CTLA-4 in Tregs is not the main contact-dependent mechanism. (A) Representative dot plot showing the percentage of infection in Tcons cultured alone (left), with Tregs (middle), or with Tregs in the presence of anti–CTLA-4 blocking antibody (10 μg/mL; right). (B) Graph showing the mean (± SEM) percentage of HIV-p24^Gag+ Tcons in these 3 conditions (n = 6). (C) CFSE MFI measured in Tcons cultured with Tregs in the presence or absence of anti–CTLA-4 blocking antibody (n = 5).

Figure 5

cAMP plays a role in the Treg-suppressive activity of HIV infection. (A) Infected Tcons cultured alone, with untreated Tregs, or with Tregs previously treated with an inhibitor of adenyl cyclase (200uM ddADA). Tregs were loaded with calcein AM and Tcons were stained by CFSE before culture. The formation of contact between Tregs and Tcons was evidenced by the transfer of calcein from Tregs to Tcons. Data represent the percentage of infected cells in gated (CFSE⁺) Tcons after 3 days of coculture. (B) Graph showing the mean (± SEM) percentage of suppression of HIV infection in these conditions (n = 4). (C) Graph showing the MFI of CFSE, Ki67, and cyclin B staining in gated Tcons after their culture with Tregs treated or not with ddADA (n = 4).

Figure 6

Gap junction formation plays a role in the Treg-suppressive activity of HIV infection. (A) Infected Tcons cultured alone, with untreated Tregs, or with Tregs previously treated with the gap junction inhibitor Gap27 (100uM).
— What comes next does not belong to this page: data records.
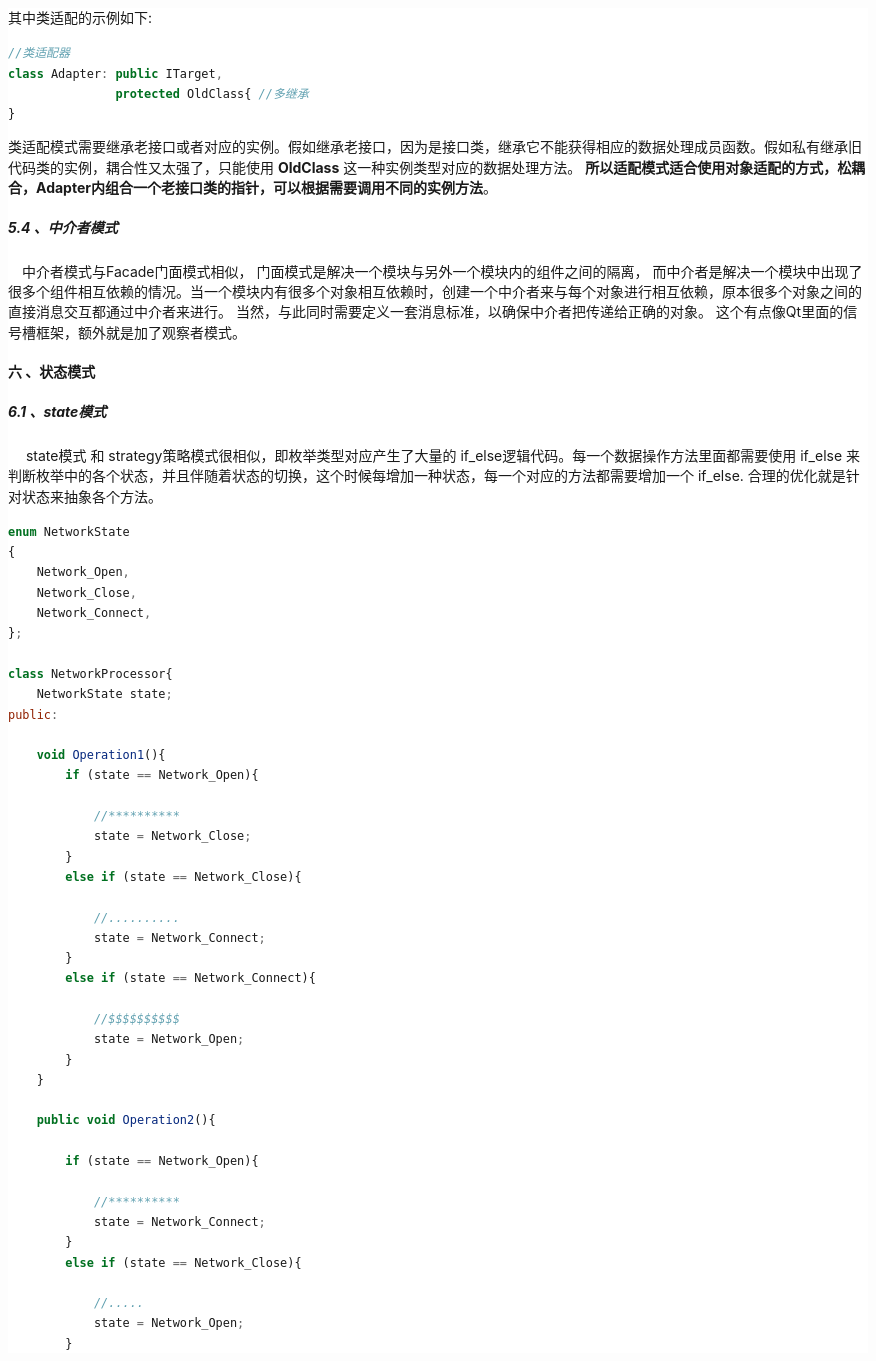 其中类适配的示例如下:
```javascript
//类适配器
class Adapter: public ITarget,
               protected OldClass{ //多继承                    
}
```
类适配模式需要继承老接口或者对应的实例。假如继承老接口，因为是接口类，继承它不能获得相应的数据处理成员函数。假如私有继承旧代码类的实例，耦合性又太强了，只能使用 **OldClass** 这一种实例类型对应的数据处理方法。
**所以适配模式适合使用对象适配的方式，松耦合，Adapter内组合一个老接口类的指针，可以根据需要调用不同的实例方法**。

##### 5.4 、中介者模式
&emsp;中介者模式与Facade门面模式相似， 门面模式是解决一个模块与另外一个模块内的组件之间的隔离， 而中介者是解决一个模块中出现了很多个组件相互依赖的情况。当一个模块内有很多个对象相互依赖时，创建一个中介者来与每个对象进行相互依赖，原本很多个对象之间的直接消息交互都通过中介者来进行。
当然，与此同时需要定义一套消息标准，以确保中介者把传递给正确的对象。 这个有点像Qt里面的信号槽框架，额外就是加了观察者模式。


#### 六 、状态模式
##### 6.1 、state模式
&emsp; state模式 和 strategy策略模式很相似，即枚举类型对应产生了大量的 if_else逻辑代码。每一个数据操作方法里面都需要使用 if_else 来判断枚举中的各个状态，并且伴随着状态的切换，这个时候每增加一种状态，每一个对应的方法都需要增加一个  if_else.
合理的优化就是针对状态来抽象各个方法。
```javascript
enum NetworkState
{
    Network_Open,
    Network_Close,
    Network_Connect,
};

class NetworkProcessor{
    NetworkState state;
public:
    
    void Operation1(){
        if (state == Network_Open){

            //**********
            state = Network_Close;
        }
        else if (state == Network_Close){

            //..........
            state = Network_Connect;
        }
        else if (state == Network_Connect){

            //$$$$$$$$$$
            state = Network_Open;
        }
    }

    public void Operation2(){

        if (state == Network_Open){
            
            //**********
            state = Network_Connect;
        }
        else if (state == Network_Close){

            //.....
            state = Network_Open;
        }
```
Tregs were loaded with calcein AM and Tcons were stained by CFSE before culture. The formation of contact between Tregs and Tcons was evidenced by the transfer of calcein from Tregs to Tcons. Data represent the percentage of infected cells in gated (CFSE⁺) Tcons after 3 days of coculture. (B). Graph showing the mean (± SEM) percentage of suppression of HIV infection in these conditions (n = 3). (C) Graph showing the MFI of CFSE, Ki67, and cyclin B staining in gated Tcons after their culture with Tregs treated or not with GAP27 (n = 4).

Figure 7

CD39 activity plays a role in the Treg-suppressive activity of HIV infection. Tregs and Tcons were stained with anti–CD39PE-Cy7 and anti–CD73-APC after 3 days of coculture and analyzed by flow cytometry. (A) CD39 and CD73 expression of 1 representative individual. (B) Graph showing the mean (± SEM) percentage of CD39⁺ (left) and CD73⁺ (right) cells (n = 4). (C) Infected Tcons cultured alone or with Tregs in presence or absence of either an anti-CD39 blocking antibody or a matched isotype control. Tregs were loaded with calcein AM before culture. Graph shows the mean (± SEM) percentage of suppression of HIV infection after the addition of the anti-CD39 blocking antibody or the matched isotype control (n = 3). (D) Infected Tcons cultured in the presence or absence of anti-CD39 blocking antibody (10 μg/mL). Graph shows the mean (± SEM) percentage of HIV-p24^Gag+ Tcons (n = 3). (E) Graph showing the MFI of CFSE, Ki67, and cyclin B staining in gated Tcons after their culture with Tregs treated or not with anti-CD39 (n = 4).

Figure 8

Treg-suppressive activity of HIV infection is PKA mediated. Infected Tcons were cultured alone, in the presence of the PKA inhibitor H89 (10uM), or in the presence of a cAMP analog that specifically activates PKA (6-Bnz-cAMP, 500uM). Tcon were also cultured with Tregs alone or in the presence of 10uM H89. Tregs were loaded with calcein AM and Tcons were stained with CFSE before culture. Data represent the percentage of infected cells in gated (CFSE⁺) Tcons after 3 days. One representative experiment of 2 is shown.